** EXERCISE DATA follows **

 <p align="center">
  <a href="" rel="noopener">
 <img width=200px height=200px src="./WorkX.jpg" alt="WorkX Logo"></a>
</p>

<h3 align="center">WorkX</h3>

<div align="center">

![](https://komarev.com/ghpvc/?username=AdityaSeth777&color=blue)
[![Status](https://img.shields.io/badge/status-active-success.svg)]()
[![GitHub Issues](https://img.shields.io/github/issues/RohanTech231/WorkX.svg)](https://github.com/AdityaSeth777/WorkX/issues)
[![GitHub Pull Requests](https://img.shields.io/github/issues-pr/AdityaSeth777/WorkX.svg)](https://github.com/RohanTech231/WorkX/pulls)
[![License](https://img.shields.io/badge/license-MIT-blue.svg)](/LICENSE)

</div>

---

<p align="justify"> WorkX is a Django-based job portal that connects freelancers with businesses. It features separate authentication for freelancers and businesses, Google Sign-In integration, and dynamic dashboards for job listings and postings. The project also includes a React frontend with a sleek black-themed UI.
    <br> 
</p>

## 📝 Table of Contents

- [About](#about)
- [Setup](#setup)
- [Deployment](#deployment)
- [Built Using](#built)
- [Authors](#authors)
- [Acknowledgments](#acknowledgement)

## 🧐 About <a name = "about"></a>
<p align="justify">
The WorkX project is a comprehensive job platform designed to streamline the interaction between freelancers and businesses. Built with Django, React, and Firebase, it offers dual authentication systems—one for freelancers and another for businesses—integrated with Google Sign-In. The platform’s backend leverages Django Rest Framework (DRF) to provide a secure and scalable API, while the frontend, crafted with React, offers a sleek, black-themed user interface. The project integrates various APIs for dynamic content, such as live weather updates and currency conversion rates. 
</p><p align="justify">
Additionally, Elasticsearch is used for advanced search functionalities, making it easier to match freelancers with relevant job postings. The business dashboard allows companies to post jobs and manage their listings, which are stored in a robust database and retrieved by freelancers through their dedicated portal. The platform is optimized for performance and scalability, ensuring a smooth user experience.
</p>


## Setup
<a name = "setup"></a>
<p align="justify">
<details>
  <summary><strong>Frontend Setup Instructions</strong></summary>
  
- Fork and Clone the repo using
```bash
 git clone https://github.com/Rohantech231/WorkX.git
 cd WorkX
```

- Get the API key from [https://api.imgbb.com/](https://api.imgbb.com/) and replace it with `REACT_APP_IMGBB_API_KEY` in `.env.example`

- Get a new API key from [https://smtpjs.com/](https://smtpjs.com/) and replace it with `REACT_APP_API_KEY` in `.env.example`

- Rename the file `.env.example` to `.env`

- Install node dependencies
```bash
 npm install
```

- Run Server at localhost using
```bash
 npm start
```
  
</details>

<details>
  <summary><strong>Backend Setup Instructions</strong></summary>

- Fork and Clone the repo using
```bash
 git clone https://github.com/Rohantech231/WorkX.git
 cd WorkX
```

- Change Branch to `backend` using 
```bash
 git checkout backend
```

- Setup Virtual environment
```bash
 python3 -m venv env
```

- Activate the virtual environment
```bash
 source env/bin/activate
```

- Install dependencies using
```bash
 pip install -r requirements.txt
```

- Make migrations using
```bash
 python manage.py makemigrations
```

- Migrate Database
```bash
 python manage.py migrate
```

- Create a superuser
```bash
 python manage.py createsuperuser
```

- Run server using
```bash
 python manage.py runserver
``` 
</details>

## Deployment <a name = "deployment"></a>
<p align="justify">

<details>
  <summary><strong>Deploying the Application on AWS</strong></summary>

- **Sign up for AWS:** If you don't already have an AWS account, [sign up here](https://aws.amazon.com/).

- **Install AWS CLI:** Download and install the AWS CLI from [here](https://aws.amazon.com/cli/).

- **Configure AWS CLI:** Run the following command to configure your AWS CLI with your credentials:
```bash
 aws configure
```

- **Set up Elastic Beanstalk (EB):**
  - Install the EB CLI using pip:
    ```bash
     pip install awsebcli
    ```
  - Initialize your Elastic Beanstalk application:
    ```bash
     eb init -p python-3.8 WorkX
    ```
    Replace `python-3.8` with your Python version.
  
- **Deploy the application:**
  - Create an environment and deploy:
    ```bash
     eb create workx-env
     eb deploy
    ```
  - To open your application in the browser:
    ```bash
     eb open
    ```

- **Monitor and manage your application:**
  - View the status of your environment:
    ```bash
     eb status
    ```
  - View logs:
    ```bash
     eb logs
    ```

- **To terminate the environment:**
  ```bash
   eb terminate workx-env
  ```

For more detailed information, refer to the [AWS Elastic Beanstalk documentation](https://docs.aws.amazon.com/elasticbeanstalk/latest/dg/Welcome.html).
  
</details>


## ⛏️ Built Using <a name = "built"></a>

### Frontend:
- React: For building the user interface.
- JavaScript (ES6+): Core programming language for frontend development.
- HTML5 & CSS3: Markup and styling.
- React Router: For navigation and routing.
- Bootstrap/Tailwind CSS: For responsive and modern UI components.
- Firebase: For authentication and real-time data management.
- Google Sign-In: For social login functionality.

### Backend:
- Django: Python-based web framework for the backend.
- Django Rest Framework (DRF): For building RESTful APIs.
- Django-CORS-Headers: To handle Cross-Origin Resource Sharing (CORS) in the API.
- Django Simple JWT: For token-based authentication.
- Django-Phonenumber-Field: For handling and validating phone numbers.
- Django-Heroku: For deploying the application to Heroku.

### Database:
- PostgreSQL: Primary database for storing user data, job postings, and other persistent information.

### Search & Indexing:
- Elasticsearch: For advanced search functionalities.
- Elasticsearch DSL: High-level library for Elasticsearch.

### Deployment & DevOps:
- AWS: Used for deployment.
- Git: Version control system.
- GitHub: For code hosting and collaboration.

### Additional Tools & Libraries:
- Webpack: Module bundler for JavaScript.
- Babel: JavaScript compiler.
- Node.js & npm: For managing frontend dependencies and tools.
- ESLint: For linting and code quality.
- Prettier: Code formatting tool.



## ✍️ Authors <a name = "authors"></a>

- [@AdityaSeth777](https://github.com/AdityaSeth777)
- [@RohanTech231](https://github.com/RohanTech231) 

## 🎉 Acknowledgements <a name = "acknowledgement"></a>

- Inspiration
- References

** End of EXERCISE DATA **

WHAT TO WORK ON: Report every line of the preceding listing where the string "configure" occurs.

RESULT BELOW:
- **Configure AWS CLI:** Run the following command to configure your AWS CLI with your credentials:
 aws configure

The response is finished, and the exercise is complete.